YOUR GOAL: Keeping every word and mark, copy all of the data.

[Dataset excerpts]
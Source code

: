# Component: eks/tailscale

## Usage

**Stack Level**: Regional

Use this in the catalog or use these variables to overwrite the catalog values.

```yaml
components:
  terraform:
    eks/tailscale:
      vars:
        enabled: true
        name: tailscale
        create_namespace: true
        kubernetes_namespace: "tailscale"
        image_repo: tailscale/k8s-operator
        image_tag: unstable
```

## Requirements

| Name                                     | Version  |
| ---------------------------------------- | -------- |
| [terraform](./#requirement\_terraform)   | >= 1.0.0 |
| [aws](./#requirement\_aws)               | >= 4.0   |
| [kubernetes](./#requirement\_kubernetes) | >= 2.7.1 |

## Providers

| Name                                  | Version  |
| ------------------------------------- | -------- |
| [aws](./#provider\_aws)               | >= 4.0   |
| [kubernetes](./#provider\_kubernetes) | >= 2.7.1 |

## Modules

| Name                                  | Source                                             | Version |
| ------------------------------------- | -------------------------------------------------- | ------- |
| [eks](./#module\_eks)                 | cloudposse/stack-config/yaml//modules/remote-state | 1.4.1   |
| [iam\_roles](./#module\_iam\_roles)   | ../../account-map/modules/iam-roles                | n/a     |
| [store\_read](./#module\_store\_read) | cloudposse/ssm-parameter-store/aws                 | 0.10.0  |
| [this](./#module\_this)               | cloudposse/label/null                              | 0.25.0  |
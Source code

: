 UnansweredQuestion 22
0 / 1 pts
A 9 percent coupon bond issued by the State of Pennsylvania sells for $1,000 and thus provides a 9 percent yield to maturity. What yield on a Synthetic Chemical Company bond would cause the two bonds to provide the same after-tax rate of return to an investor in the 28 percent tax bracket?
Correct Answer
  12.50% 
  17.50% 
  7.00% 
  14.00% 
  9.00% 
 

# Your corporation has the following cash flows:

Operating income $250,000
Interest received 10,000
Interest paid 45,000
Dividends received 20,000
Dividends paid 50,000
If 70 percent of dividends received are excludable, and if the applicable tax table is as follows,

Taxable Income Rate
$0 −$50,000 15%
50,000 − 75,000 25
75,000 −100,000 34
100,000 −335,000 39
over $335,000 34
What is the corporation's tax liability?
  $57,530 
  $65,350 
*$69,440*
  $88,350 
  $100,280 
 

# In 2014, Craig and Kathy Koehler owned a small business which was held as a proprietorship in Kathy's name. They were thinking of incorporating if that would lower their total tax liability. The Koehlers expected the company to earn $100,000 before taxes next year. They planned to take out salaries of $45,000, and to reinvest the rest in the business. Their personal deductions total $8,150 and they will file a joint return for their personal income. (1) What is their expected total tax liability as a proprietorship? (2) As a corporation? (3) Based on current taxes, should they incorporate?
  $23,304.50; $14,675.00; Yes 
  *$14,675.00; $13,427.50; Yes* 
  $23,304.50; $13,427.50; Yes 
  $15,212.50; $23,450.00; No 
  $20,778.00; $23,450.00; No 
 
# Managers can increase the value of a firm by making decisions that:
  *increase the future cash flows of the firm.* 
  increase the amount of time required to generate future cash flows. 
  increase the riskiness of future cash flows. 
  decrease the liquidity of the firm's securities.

EXERCISE RESULT:
Source code

:# Component: eks/tailscale

## Usage

**Stack Level**: Regional

Use this in the catalog or use these variables to overwrite the catalog values.

```yaml
components:
  terraform:
    eks/tailscale:
      vars:
        enabled: true
        name: tailscale
        create_namespace: true
        kubernetes_namespace: "tailscale"
        image_repo: tailscale/k8s-operator
        image_tag: unstable
```

## Requirements

| Name                                     | Version  |
| ---------------------------------------- | -------- |
| [terraform](./#requirement\_terraform)   | >= 1.0.0 |
| [aws](./#requirement\_aws)               | >= 4.0   |
| [kubernetes](./#requirement\_kubernetes) | >= 2.7.1 |

## Providers

| Name                                  | Version  |
| ------------------------------------- | -------- |
| [aws](./#provider\_aws)               | >= 4.0   |
| [kubernetes](./#provider\_kubernetes) | >= 2.7.1 |

## Modules

| Name                                  | Source                                             | Version |
| ------------------------------------- | -------------------------------------------------- | ------- |
| [eks](./#module\_eks)                 | cloudposse/stack-config/yaml//modules/remote-state | 1.4.1   |
| [iam\_roles](./#module\_iam\_roles)   | ../../account-map/modules/iam-roles                | n/a     |
| [store\_read](./#module\_store\_read) | cloudposse/ssm-parameter-store/aws                 | 0.10.0  |
| [this](./#module\_this)               | cloudposse/label/null                              | 0.25.0  |
Source code

: UnansweredQuestion 22
0 / 1 pts
A 9 percent coupon bond issued by the State of Pennsylvania sells for $1,000 and thus provides a 9 percent yield to maturity. What yield on a Synthetic Chemical Company bond would cause the two bonds to provide the same after-tax rate of return to an investor in the 28 percent tax bracket?
Correct Answer
  12.50% 
  17.50% 
  7.00% 
  14.00% 
  9.00% 
 

# Your corporation has the following cash flows:

Operating income $250,000
Interest received 10,000
Interest paid 45,000
Dividends received 20,000
Dividends paid 50,000
If 70 percent of dividends received are excludable, and if the applicable tax table is as follows,

Taxable Income Rate
$0 −$50,000 15%
50,000 − 75,000 25
75,000 −100,000 34
100,000 −335,000 39
over $335,000 34
What is the corporation's tax liability?
  $57,530 
  $65,350 
*$69,440*
  $88,350 
  $100,280 
 

# In 2014, Craig and Kathy Koehler owned a small business which was held as a proprietorship in Kathy's name. They were thinking of incorporating if that would lower their total tax liability. The Koehlers expected the company to earn $100,000 before taxes next year. They planned to take out salaries of $45,000, and to reinvest the rest in the business. Their personal deductions total $8,150 and they will file a joint return for their personal income. (1) What is their expected total tax liability as a proprietorship? (2) As a corporation? (3) Based on current taxes, should they incorporate?
  $23,304.50; $14,675.00; Yes 
  *$14,675.00; $13,427.50; Yes* 
  $23,304.50; $13,427.50; Yes 
  $15,212.50; $23,450.00; No 
  $20,778.00; $23,450.00; No 
 
# Managers can increase the value of a firm by making decisions that:
  *increase the future cash flows of the firm.* 
  increase the amount of time required to generate future cash flows. 
  increase the riskiness of future cash flows. 
  decrease the liquidity of the firm's securities.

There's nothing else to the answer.